REQUIRED ACTION:
First find the line with "draft = false" in the entries below, then set down exactly every line through the line with "Le cœur de la", that line included.

Collected data:
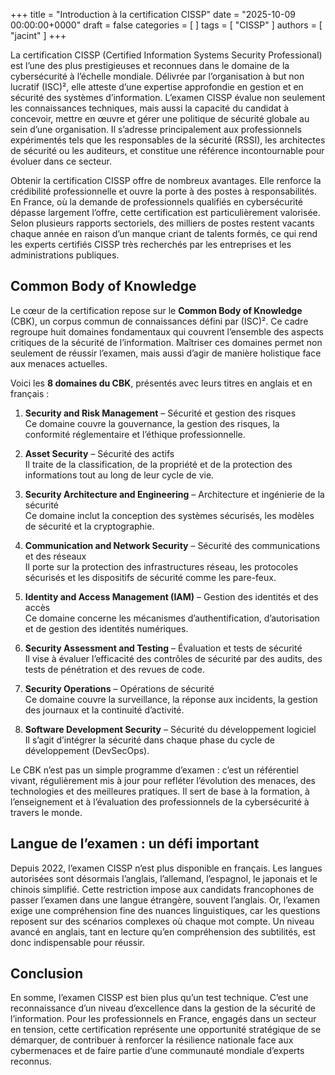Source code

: +++
title = "Introduction à la certification CISSP"
date = "2025-10-09 00:00:00+0000"
draft = false
categories = [  ]
tags = [ "CISSP" ]
authors = [ "jacint" ]
+++

La certification CISSP (Certified Information Systems Security Professional) est l’une des plus prestigieuses et reconnues dans le domaine de la cybersécurité à l’échelle mondiale. Délivrée par l’organisation à but non lucratif (ISC)², elle atteste d’une expertise approfondie en gestion et en sécurité des systèmes d’information. L’examen CISSP évalue non seulement les connaissances techniques, mais aussi la capacité du candidat à concevoir, mettre en œuvre et gérer une politique de sécurité globale au sein d’une organisation. Il s’adresse principalement aux professionnels expérimentés tels que les responsables de la sécurité (RSSI), les architectes de sécurité ou les auditeurs, et constitue une référence incontournable pour évoluer dans ce secteur.

Obtenir la certification CISSP offre de nombreux avantages. Elle renforce la crédibilité professionnelle et ouvre la porte à des postes à responsabilités. En France, où la demande de professionnels qualifiés en cybersécurité dépasse largement l’offre, cette certification est particulièrement valorisée. Selon plusieurs rapports sectoriels, des milliers de postes restent vacants chaque année en raison d’un manque criant de talents formés, ce qui rend les experts certifiés CISSP très recherchés par les entreprises et les administrations publiques.

## Common Body of Knowledge

Le cœur de la certification repose sur le **Common Body of Knowledge** (CBK), un corpus commun de connaissances défini par (ISC)². Ce cadre regroupe huit domaines fondamentaux qui couvrent l’ensemble des aspects critiques de la sécurité de l’information. Maîtriser ces domaines permet non seulement de réussir l’examen, mais aussi d’agir de manière holistique face aux menaces actuelles.

Voici les **8 domaines du CBK**, présentés avec leurs titres en anglais et en français :

1. **Security and Risk Management** – Sécurité et gestion des risques \
    Ce domaine couvre la gouvernance, la gestion des risques, la conformité réglementaire et l’éthique professionnelle.

2. **Asset Security** – Sécurité des actifs\
   Il traite de la classification, de la propriété et de la protection des informations tout au long de leur cycle de vie.

3. **Security Architecture and Engineering** – Architecture et ingénierie de la sécurité\
   Ce domaine inclut la conception des systèmes sécurisés, les modèles de sécurité et la cryptographie.

4. **Communication and Network Security** – Sécurité des communications et des réseaux\
   Il porte sur la protection des infrastructures réseau, les protocoles sécurisés et les dispositifs de sécurité comme les pare-feux.

5. **Identity and Access Management (IAM)** – Gestion des identités et des accès\
   Ce domaine concerne les mécanismes d’authentification, d’autorisation et de gestion des identités numériques.

6. **Security Assessment and Testing** – Évaluation et tests de sécurité\
   Il vise à évaluer l’efficacité des contrôles de sécurité par des audits, des tests de pénétration et des revues de code.

7. **Security Operations** – Opérations de sécurité\
   Ce domaine couvre la surveillance, la réponse aux incidents, la gestion des journaux et la continuité d’activité.

8. **Software Development Security** – Sécurité du développement logiciel\
   Il s’agit d’intégrer la sécurité dans chaque phase du cycle de développement (DevSecOps).

Le CBK n’est pas un simple programme d’examen : c’est un référentiel vivant, régulièrement mis à jour pour refléter l’évolution des menaces, des technologies et des meilleures pratiques. Il sert de base à la formation, à l’enseignement et à l’évaluation des professionnels de la cybersécurité à travers le monde.

## Langue de l’examen : un défi important

Depuis 2022, l’examen CISSP n’est plus disponible en français. Les langues autorisées sont désormais l’anglais, l’allemand, l’espagnol, le japonais et le chinois simplifié. Cette restriction impose aux candidats francophones de passer l’examen dans une langue étrangère, souvent l’anglais. Or, l’examen exige une compréhension fine des nuances linguistiques, car les questions reposent sur des scénarios complexes où chaque mot compte. Un niveau avancé en anglais, tant en lecture qu’en compréhension des subtilités, est donc indispensable pour réussir.
​
## Conclusion

En somme, l’examen CISSP est bien plus qu’un test technique. C’est une reconnaissance d’un niveau d’excellence dans la gestion de la sécurité de l’information. Pour les professionnels en France, engagés dans un secteur en tension, cette certification représente une opportunité stratégique de se démarquer, de contribuer à renforcer la résilience nationale face aux cybermenaces et de faire partie d’une communauté mondiale d’experts reconnus.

OUTPUT:
draft = false
categories = [  ]
tags = [ "CISSP" ]
authors = [ "jacint" ]
+++

La certification CISSP (Certified Information Systems Security Professional) est l’une des plus prestigieuses et reconnues dans le domaine de la cybersécurité à l’échelle mondiale. Délivrée par l’organisation à but non lucratif (ISC)², elle atteste d’une expertise approfondie en gestion et en sécurité des systèmes d’information. L’examen CISSP évalue non seulement les connaissances techniques, mais aussi la capacité du candidat à concevoir, mettre en œuvre et gérer une politique de sécurité globale au sein d’une organisation. Il s’adresse principalement aux professionnels expérimentés tels que les responsables de la sécurité (RSSI), les architectes de sécurité ou les auditeurs, et constitue une référence incontournable pour évoluer dans ce secteur.

Obtenir la certification CISSP offre de nombreux avantages. Elle renforce la crédibilité professionnelle et ouvre la porte à des postes à responsabilités. En France, où la demande de professionnels qualifiés en cybersécurité dépasse largement l’offre, cette certification est particulièrement valorisée. Selon plusieurs rapports sectoriels, des milliers de postes restent vacants chaque année en raison d’un manque criant de talents formés, ce qui rend les experts certifiés CISSP très recherchés par les entreprises et les administrations publiques.

## Common Body of Knowledge

Le cœur de la certification repose sur le **Common Body of Knowledge** (CBK), un corpus commun de connaissances défini par (ISC)². Ce cadre regroupe huit domaines fondamentaux qui couvrent l’ensemble des aspects critiques de la sécurité de l’information. Maîtriser ces domaines permet non seulement de réussir l’examen, mais aussi d’agir de manière holistique face aux menaces actuelles.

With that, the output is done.